→ **Exercise aim**: Write out every line below that includes the word "thead".
[Supplied data — start]
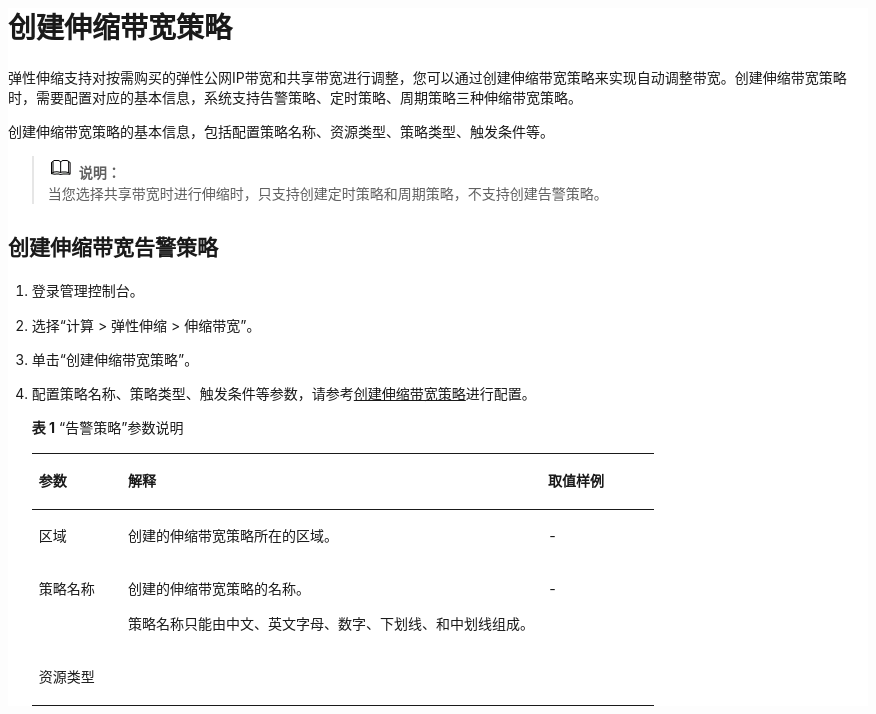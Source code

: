 # 创建伸缩带宽策略<a name="zh-cn_topic_0112331243"></a>

弹性伸缩支持对按需购买的弹性公网IP带宽和共享带宽进行调整，您可以通过创建伸缩带宽策略来实现自动调整带宽。创建伸缩带宽策略时，需要配置对应的基本信息，系统支持告警策略、定时策略、周期策略三种伸缩带宽策略。

创建伸缩带宽策略的基本信息，包括配置策略名称、资源类型、策略类型、触发条件等。

>![](public_sys-resources/icon-note.gif) **说明：**   
>当您选择共享带宽时进行伸缩时，只支持创建定时策略和周期策略，不支持创建告警策略。  

## 创建伸缩带宽告警策略<a name="zh-cn_topic_0042018368_section1488828102454"></a>

1.  登录管理控制台。
2.  选择“计算 \> 弹性伸缩 \> 伸缩带宽”。
3.  单击“创建伸缩带宽策略”。
4.  配置策略名称、策略类型、触发条件等参数，请参考[创建伸缩带宽策略](创建伸缩带宽策略.md)进行配置。

    **表 1**  “告警策略”参数说明

    <a name="table1795013419434"></a>
    <table><thead align="left"><tr id="row7937184118438"><th class="cellrowborder" valign="top" width="14.350000000000001%" id="mcps1.2.4.1.1"><p id="p11936241194311"><a name="p11936241194311"></a><a name="p11936241194311"></a>参数</p>
    </th>
    <th class="cellrowborder" valign="top" width="67.47000000000001%" id="mcps1.2.4.1.2"><p id="p159366417432"><a name="p159366417432"></a><a name="p159366417432"></a>解释</p>
    </th>
    <th class="cellrowborder" valign="top" width="18.180000000000003%" id="mcps1.2.4.1.3"><p id="p8937141144312"><a name="p8937141144312"></a><a name="p8937141144312"></a>取值样例</p>
    </th>
    </tr>
    </thead>
    <tbody><tr id="row8754131033415"><td class="cellrowborder" valign="top" width="14.350000000000001%" headers="mcps1.2.4.1.1 "><p id="zh-cn_topic_0042018359_p51849531448"><a name="zh-cn_topic_0042018359_p51849531448"></a><a name="zh-cn_topic_0042018359_p51849531448"></a>区域</p>
    </td>
    <td class="cellrowborder" valign="top" width="67.47000000000001%" headers="mcps1.2.4.1.2 "><p id="zh-cn_topic_0042018359_p17184175316413"><a name="zh-cn_topic_0042018359_p17184175316413"></a><a name="zh-cn_topic_0042018359_p17184175316413"></a>创建的伸缩带宽策略所在的区域。</p>
    </td>
    <td class="cellrowborder" valign="top" width="18.180000000000003%" headers="mcps1.2.4.1.3 "><p id="zh-cn_topic_0042018359_p12184135316415"><a name="zh-cn_topic_0042018359_p12184135316415"></a><a name="zh-cn_topic_0042018359_p12184135316415"></a>-</p>
    </td>
    </tr>
    <tr id="row2937141124311"><td class="cellrowborder" valign="top" width="14.350000000000001%" headers="mcps1.2.4.1.1 "><p id="p993774110436"><a name="p993774110436"></a><a name="p993774110436"></a>策略名称</p>
    </td>
    <td class="cellrowborder" valign="top" width="67.47000000000001%" headers="mcps1.2.4.1.2 "><p id="p179375412436"><a name="p179375412436"></a><a name="p179375412436"></a>创建的伸缩带宽策略的名称。</p>
    <p id="p893711416433"><a name="p893711416433"></a><a name="p893711416433"></a>策略名称只能由中文、英文字母、数字、下划线、和中划线组成。</p>
    </td>
    <td class="cellrowborder" valign="top" width="18.180000000000003%" headers="mcps1.2.4.1.3 "><p id="p7937134164312"><a name="p7937134164312"></a><a name="p7937134164312"></a>-</p>
    </td>
    </tr>
    <tr id="row1125922153016"><td class="cellrowborder" valign="top" width="14.350000000000001%" headers="mcps1.2.4.1.1 "><p id="p626172211302"><a name="p626172211302"></a><a name="p626172211302"></a>资源类型</p>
[Supplied data — finish]
→ **Answer to the problem**:
    <table><thead align="left"><tr id="row7937184118438"><th class="cellrowborder" valign="top" width="14.350000000000001%" id="mcps1.2.4.1.1"><p id="p11936241194311"><a name="p11936241194311"></a><a name="p11936241194311"></a>参数</p>
    </thead>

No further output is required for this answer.